WHAT THE TASK ASKS: The required answer is the data below, restated word for word with images omitted.

DATASET ENTRIES:
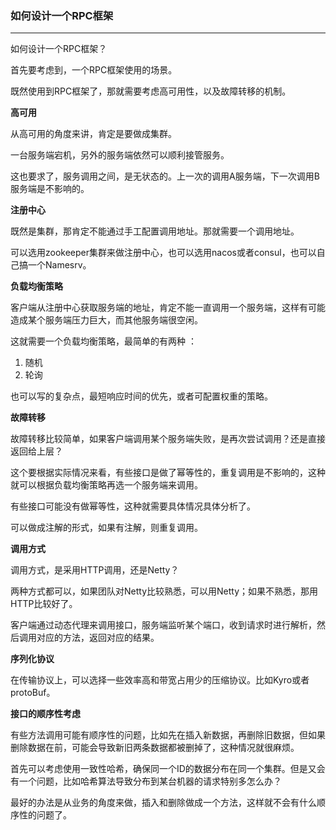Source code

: ### 如何设计一个RPC框架

---

如何设计一个RPC框架？

首先要考虑到，一个RPC框架使用的场景。

既然使用到RPC框架了，那就需要考虑高可用性，以及故障转移的机制。

**高可用**

从高可用的角度来讲，肯定是要做成集群。

一台服务端宕机，另外的服务端依然可以顺利接管服务。

这也要求了，服务调用之间，是无状态的。上一次的调用A服务端，下一次调用B服务端是不影响的。

**注册中心**

既然是集群，那肯定不能通过手工配置调用地址。那就需要一个调用地址。

可以选用zookeeper集群来做注册中心，也可以选用nacos或者consul，也可以自己搞一个Namesrv。



**负载均衡策略**

客户端从注册中心获取服务端的地址，肯定不能一直调用一个服务端，这样有可能造成某个服务端压力巨大，而其他服务端很空闲。

这就需要一个负载均衡策略，最简单的有两种 ：

1. 随机
2. 轮询

也可以写的复杂点，最短响应时间的优先，或者可配置权重的策略。



**故障转移**

故障转移比较简单，如果客户端调用某个服务端失败，是再次尝试调用？还是直接返回给上层？

这个要根据实际情况来看，有些接口是做了幂等性的，重复调用是不影响的，这种就可以根据负载均衡策略再选一个服务端来调用。

有些接口可能没有做幂等性，这种就需要具体情况具体分析了。

可以做成注解的形式，如果有注解，则重复调用。



**调用方式**

调用方式，是采用HTTP调用，还是Netty？

两种方式都可以，如果团队对Netty比较熟悉，可以用Netty；如果不熟悉，那用HTTP比较好了。



客户端通过动态代理来调用接口，服务端监听某个端口，收到请求时进行解析，然后调用对应的方法，返回对应的结果。



**序列化协议**

在传输协议上，可以选择一些效率高和带宽占用少的压缩协议。比如Kyro或者protoBuf。



**接口的顺序性考虑**

有些方法调用可能有顺序性的问题，比如先在插入新数据，再删除旧数据，但如果删除数据在前，可能会导致新旧两条数据都被删掉了，这种情况就很麻烦。

首先可以考虑使用一致性哈希，确保同一个ID的数据分布在同一个集群。但是又会有一个问题，比如哈希算法导致分布到某台机器的请求特别多怎么办？

最好的办法是从业务的角度来做，插入和删除做成一个方法，这样就不会有什么顺序性的问题了。

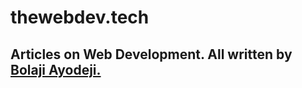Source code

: # thewebdev.tech
## Articles on Web Development. All written by [Bolaji Ayodeji.](https://bolajiayodeji.github.io)

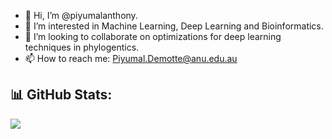 - 👋 Hi, I’m @piyumalanthony.
- 👀 I’m interested in Machine Learning, Deep Learning and Bioinformatics.
- 💞️ I’m looking to collaborate on optimizations for deep learning techniques in phylogentics.
- 📫 How to reach me: Piyumal.Demotte@anu.edu.au

<!---
piyumalanthony/piyumalanthony is a ✨ special ✨ repository because its `README.md` (this file) appears on your GitHub profile.
You can click the Preview link to take a look at your changes.
--->
<!-- # Hi there <img src="https://media.giphy.com/media/hvRJCLFzcasrR4ia7z/giphy.gif" width="25px"> -->

## 📊 GitHub Stats:
<!-- ![](https://github-readme-stats.vercel.app/api?username=piyumalanthony&theme=dark&hide_border=false&include_all_commits=true&count_private=true)<br/> -->
![](https://github-readme-streak-stats.herokuapp.com/?user=piyumalanthony&theme=dark&hide_border=false)<br/>
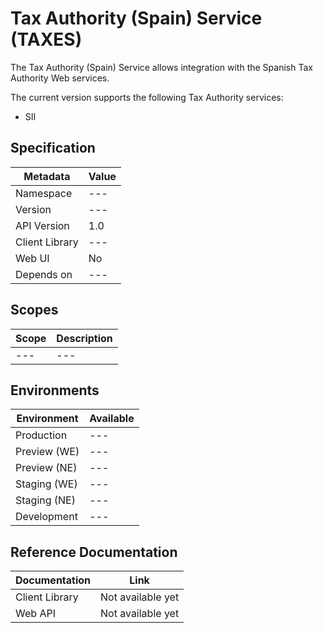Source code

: # Tax Authority (Spain) Service (TAXES)

The Tax Authority (Spain) Service allows integration with the Spanish Tax Authority Web services.

The current version supports the following Tax Authority services:

- SII

## Specification

| Metadata | Value |
| - | - |
| Namespace | --- |
| Version | --- |
| API Version | 1.0 |
| Client Library | --- |
| Web UI | No |
| Depends on | --- |

## Scopes

| Scope | Description |
| - | - |
| --- | --- |

## Environments

| Environment | Available |
| - | - |
| Production | --- |
| Preview (WE) | --- |
| Preview (NE) | --- |
| Staging (WE) | --- |
| Staging (NE) | --- |
| Development | --- |

## Reference Documentation

| Documentation | Link |
| - | - |
| Client Library | Not available yet |
| Web API | Not available yet |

RESULT OF THIS EXERCISE:
Source code

: ### 如何设计一个RPC框架

---

如何设计一个RPC框架？

首先要考虑到，一个RPC框架使用的场景。

既然使用到RPC框架了，那就需要考虑高可用性，以及故障转移的机制。

**高可用**

从高可用的角度来讲，肯定是要做成集群。

一台服务端宕机，另外的服务端依然可以顺利接管服务。

这也要求了，服务调用之间，是无状态的。上一次的调用A服务端，下一次调用B服务端是不影响的。

**注册中心**

既然是集群，那肯定不能通过手工配置调用地址。那就需要一个调用地址。

可以选用zookeeper集群来做注册中心，也可以选用nacos或者consul，也可以自己搞一个Namesrv。



**负载均衡策略**

客户端从注册中心获取服务端的地址，肯定不能一直调用一个服务端，这样有可能造成某个服务端压力巨大，而其他服务端很空闲。

这就需要一个负载均衡策略，最简单的有两种 ：

1. 随机
2. 轮询

也可以写的复杂点，最短响应时间的优先，或者可配置权重的策略。



**故障转移**

故障转移比较简单，如果客户端调用某个服务端失败，是再次尝试调用？还是直接返回给上层？

这个要根据实际情况来看，有些接口是做了幂等性的，重复调用是不影响的，这种就可以根据负载均衡策略再选一个服务端来调用。

有些接口可能没有做幂等性，这种就需要具体情况具体分析了。

可以做成注解的形式，如果有注解，则重复调用。



**调用方式**

调用方式，是采用HTTP调用，还是Netty？

两种方式都可以，如果团队对Netty比较熟悉，可以用Netty；如果不熟悉，那用HTTP比较好了。



客户端通过动态代理来调用接口，服务端监听某个端口，收到请求时进行解析，然后调用对应的方法，返回对应的结果。



**序列化协议**

在传输协议上，可以选择一些效率高和带宽占用少的压缩协议。比如Kyro或者protoBuf。



**接口的顺序性考虑**

有些方法调用可能有顺序性的问题，比如先在插入新数据，再删除旧数据，但如果删除数据在前，可能会导致新旧两条数据都被删掉了，这种情况就很麻烦。

首先可以考虑使用一致性哈希，确保同一个ID的数据分布在同一个集群。但是又会有一个问题，比如哈希算法导致分布到某台机器的请求特别多怎么办？

最好的办法是从业务的角度来做，插入和删除做成一个方法，这样就不会有什么顺序性的问题了。

Source code

: # thewebdev.tech
## Articles on Web Development. All written by [Bolaji Ayodeji.](https://bolajiayodeji.github.io)

 - 👋 Hi, I’m @piyumalanthony.
- 👀 I’m interested in Machine Learning, Deep Learning and Bioinformatics.
- 💞️ I’m looking to collaborate on optimizations for deep learning techniques in phylogentics.
- 📫 How to reach me: Piyumal.Demotte@anu.edu.au

<!---
piyumalanthony/piyumalanthony is a ✨ special ✨ repository because its `README.md` (this file) appears on your GitHub profile.
You can click the Preview link to take a look at your changes.
--->
<!-- # Hi there <img src="https://media.giphy.com/media/hvRJCLFzcasrR4ia7z/giphy.gif" width="25px"> -->

## 📊 GitHub Stats:
<!-- ![](https://github-readme-stats.vercel.app/api?username=piyumalanthony&theme=dark&hide_border=false&include_all_commits=true&count_private=true)<br/> -->
![](https://github-readme-streak-stats.herokuapp.com/?user=piyumalanthony&theme=dark&hide_border=false)<br/>
Source code

: # Tax Authority (Spain) Service (TAXES)

The Tax Authority (Spain) Service allows integration with the Spanish Tax Authority Web services.

The current version supports the following Tax Authority services:

- SII

## Specification

| Metadata | Value |
| - | - |
| Namespace | --- |
| Version | --- |
| API Version | 1.0 |
| Client Library | --- |
| Web UI | No |
| Depends on | --- |

## Scopes

| Scope | Description |
| - | - |
| --- | --- |

## Environments

| Environment | Available |
| - | - |
| Production | --- |
| Preview (WE) | --- |
| Preview (NE) | --- |
| Staging (WE) | --- |
| Staging (NE) | --- |
| Development | --- |

## Reference Documentation

| Documentation | Link |
| - | - |
| Client Library | Not available yet |
| Web API | Not available yet |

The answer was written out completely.